Pour ce troisième rendez-vous Carrière, j’ai proposé à Clémence Merat qui travaille à Londres de nous raconter son parcours et son métier. Elle s’est très gentiment prêtée au jeu. Je vous emmène donc en Angleterre !
Clémence en compagnie de M. Peter Ungar, un agent représentant internationalement des maisons de joaillerie, lors du salon IJL 2014. Photo : Clémence Merat.
- Bonjour Clémence, pouvez-vous vous présenter rapidement ?
Je m’appelle Clémence Merat, je suis Parisienne et j’habite à Londres depuis un peu plus de 4 ans maintenant. Je suis gemmologue de formation et je travaille en tant que Directrice du département Bijoux chez William&Son, une marque anglaise de produits de luxe.
- Quel métier vouliez-vous faire étant enfant ?
J’ai voulu, comme toutes les filles je pense, devenir maîtresse d’école pendant un temps, et puis pompier, et aussi architecte. J’en suis loin.
- Et finalement, quel est votre métier actuel ? Et son titre exact ?
Je suis Head of Jewellery (Directrice du département bijoux) chez William&Son. Notre marque vend des produits de luxe dont des montres (Breguet, etc.), de l’argenterie, des accessoires en cuir et autres. Je suis en charge du département bijoux. Je créé les collections avec l’aide de ma designer et de différents ateliers de fabrication, et je les vends en boutique.
Nous sommes, pour le moment, une petite entreprise (environs 30 employés) et donc nous sommes tous très multitâches. Nous proposons à nos clients également un service de création (plus que du sur-mesure). Dans ces cas-là je cherche la pierre via mes négociants, je fait faire un dessin par notre designer et je me charge de faire fabriquer la pièce par mes ateliers.
- Vous êtes la première de votre famille, ou bien des personnes de votre entourage travaillent dans ce secteur ?
Je suis la première de ma famille à me lancer dans ce secteur, bien que toutes les femmes de ma famille aient toujours adoré les bijoux. Mon arrière-grand-mère, que j’ai connue, était la première femme de France à monter son entreprise. C’était une marque de lingerie féminine. Elle a reçu la Légion d’Honneur pour cela. Donc je pense tenir mon côté créatif d’elle.
- Quel parcours d’études classiques avez-vous suivi ?
Pas si classique… J’ai eu un Bac économique et social. J’ai étudié l’Histoire de l’art et son marché en Licence à l’IESA, puis j’ai fait un Master à la Sorbonne et la deuxième année à la LSE à Londres. J’ai étudié la gemmologie au Gemological Institute of America (GIA) à Londres en même temps que ma dernière année de Master. J’ai fini mes études en juillet 2011 avec un Master et un diplôme de spécialiste Diamants et Pierres de couleur. Je suis une Graduate Gemologist.
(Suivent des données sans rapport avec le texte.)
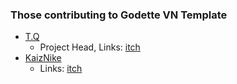### Those contributing to Godette VN Template
* [T.Q](https://github.com/qtren)
  - Project Head, Links: [itch](https://qtren2015.itch.io/)
* [KaizNike](https://github.com/KaizNike)
  - Links: [itch](https://kaizarnike.itch.io/)

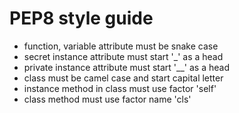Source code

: # PEP8 style guide
- function, variable attribute must be snake case
- secret instance attribute must start '_' as a head
- private instance attribute must start '__' as a head
- class must be camel case and start capital letter
- instance method in class must use factor 'self'
- class method must use factor name 'cls'
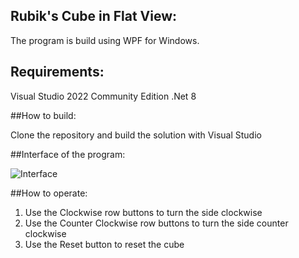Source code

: ## Rubik's Cube in Flat View:

The program is build using WPF for Windows.

## Requirements:

Visual Studio 2022 Community Edition
.Net 8

##How to build:

Clone the repository and build the solution with Visual Studio

##Interface of the program:

![Interface](https://github.com/user-attachments/assets/60be15ee-20e0-40cb-ac6b-fb48506d34c4)

##How to operate:

1. Use the Clockwise row buttons to turn the side clockwise
2. Use the Counter Clockwise row buttons to turn the side counter clockwise
3. Use the Reset button to reset the cube
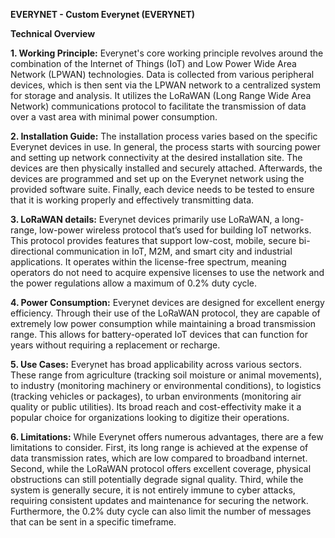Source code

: **EVERYNET - Custom Everynet (EVERYNET)**

**Technical Overview**

**1. Working Principle:**
Everynet's core working principle revolves around the combination of the Internet of Things (IoT) and Low Power Wide Area Network (LPWAN) technologies. Data is collected from various peripheral devices, which is then sent via the LPWAN network to a centralized system for storage and analysis. It utilizes the LoRaWAN (Long Range Wide Area Network) communications protocol to facilitate the transmission of data over a vast area with minimal power consumption.

**2. Installation Guide:**
The installation process varies based on the specific Everynet devices in use. In general, the process starts with sourcing power and setting up network connectivity at the desired installation site. The devices are then physically installed and securely attached. Afterwards, the devices are programmed and set up on the Everynet network using the provided software suite. Finally, each device needs to be tested to ensure that it is working properly and effectively transmitting data.

**3. LoRaWAN details:**
Everynet devices primarily use LoRaWAN, a long-range, low-power wireless protocol that’s used for building IoT networks. This protocol provides features that support low-cost, mobile, secure bi-directional communication in IoT, M2M, and smart city and industrial applications. It operates within the license-free spectrum, meaning operators do not need to acquire expensive licenses to use the network and the power regulations allow a maximum of 0.2% duty cycle.

**4. Power Consumption:**
Everynet devices are designed for excellent energy efficiency. Through their use of the LoRaWAN protocol, they are capable of extremely low power consumption while maintaining a broad transmission range. This allows for battery-operated IoT devices that can function for years without requiring a replacement or recharge.

**5. Use Cases:**
Everynet has broad applicability across various sectors. These range from agriculture (tracking soil moisture or animal movements), to industry (monitoring machinery or environmental conditions), to logistics (tracking vehicles or packages), to urban environments (monitoring air quality or public utilities). Its broad reach and cost-effectivity make it a popular choice for organizations looking to digitize their operations.

**6. Limitations:**
While Everynet offers numerous advantages, there are a few limitations to consider. First, its long range is achieved at the expense of data transmission rates, which are low compared to broadband internet. Second, while the LoRaWAN protocol offers excellent coverage, physical obstructions can still potentially degrade signal quality. Third, while the system is generally secure, it is not entirely immune to cyber attacks, requiring consistent updates and maintenance for securing the network. Furthermore, the 0.2% duty cycle can also limit the number of messages that can be sent in a specific timeframe.
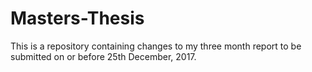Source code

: # Masters-Thesis
This is a repository containing changes to my three month report to be submitted on or before 25th December, 2017.
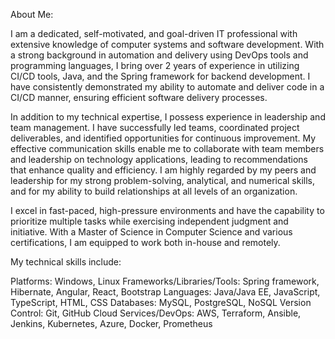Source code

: About Me:

I am a dedicated, self-motivated, and goal-driven IT professional with extensive knowledge of computer systems and software development. With a strong background in automation and delivery using DevOps tools and programming languages, I bring over 2 years of experience in utilizing CI/CD tools, Java, and the Spring framework for backend development. I have consistently demonstrated my ability to automate and deliver code in a CI/CD manner, ensuring efficient software delivery processes.

In addition to my technical expertise, I possess experience in leadership and team management. I have successfully led teams, coordinated project deliverables, and identified opportunities for continuous improvement. My effective communication skills enable me to collaborate with team members and leadership on technology applications, leading to recommendations that enhance quality and efficiency. I am highly regarded by my peers and leadership for my strong problem-solving, analytical, and numerical skills, and for my ability to build relationships at all levels of an organization.

I excel in fast-paced, high-pressure environments and have the capability to prioritize multiple tasks while exercising independent judgment and initiative. With a Master of Science in Computer Science and various certifications, I am equipped to work both in-house and remotely.

My technical skills include:

Platforms: Windows, Linux
Frameworks/Libraries/Tools: Spring framework, Hibernate, Angular, React, Bootstrap
Languages: Java/Java EE, JavaScript, TypeScript, HTML, CSS
Databases: MySQL, PostgreSQL, NoSQL
Version Control: Git, GitHub
Cloud Services/DevOps: AWS, Terraform, Ansible, Jenkins, Kubernetes, Azure, Docker, Prometheus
- Et à quel moment avez-vous eu envie de vous orienter vers la joaillerie ?
Pendant ma Licence, j’ai fait quelques stages dans plusieurs secteurs du marché de l’art.
Un jour, pour rendre service à la personne qui est aujourd’hui mon fiancé, je l’ai remplacé chez une experte en bijoux (Mme Laure Nejman, chez Maître Giafferi). J’ai passé la journée entourée de bijoux et j’ai adoré. Je me suis tout de suite dit que les bijoux pourraient tout à fait être quelque chose dont je ne me lasserais certainement jamais.
Et donc je me suis mise à la recherche d’un stage dans ce secteur et j’ai atterri chez Christie’s au département bijoux avec Me Marie-Laurence Tixier pour un stage de 3 mois. J’y suis restée 1 an. J’ai adoré !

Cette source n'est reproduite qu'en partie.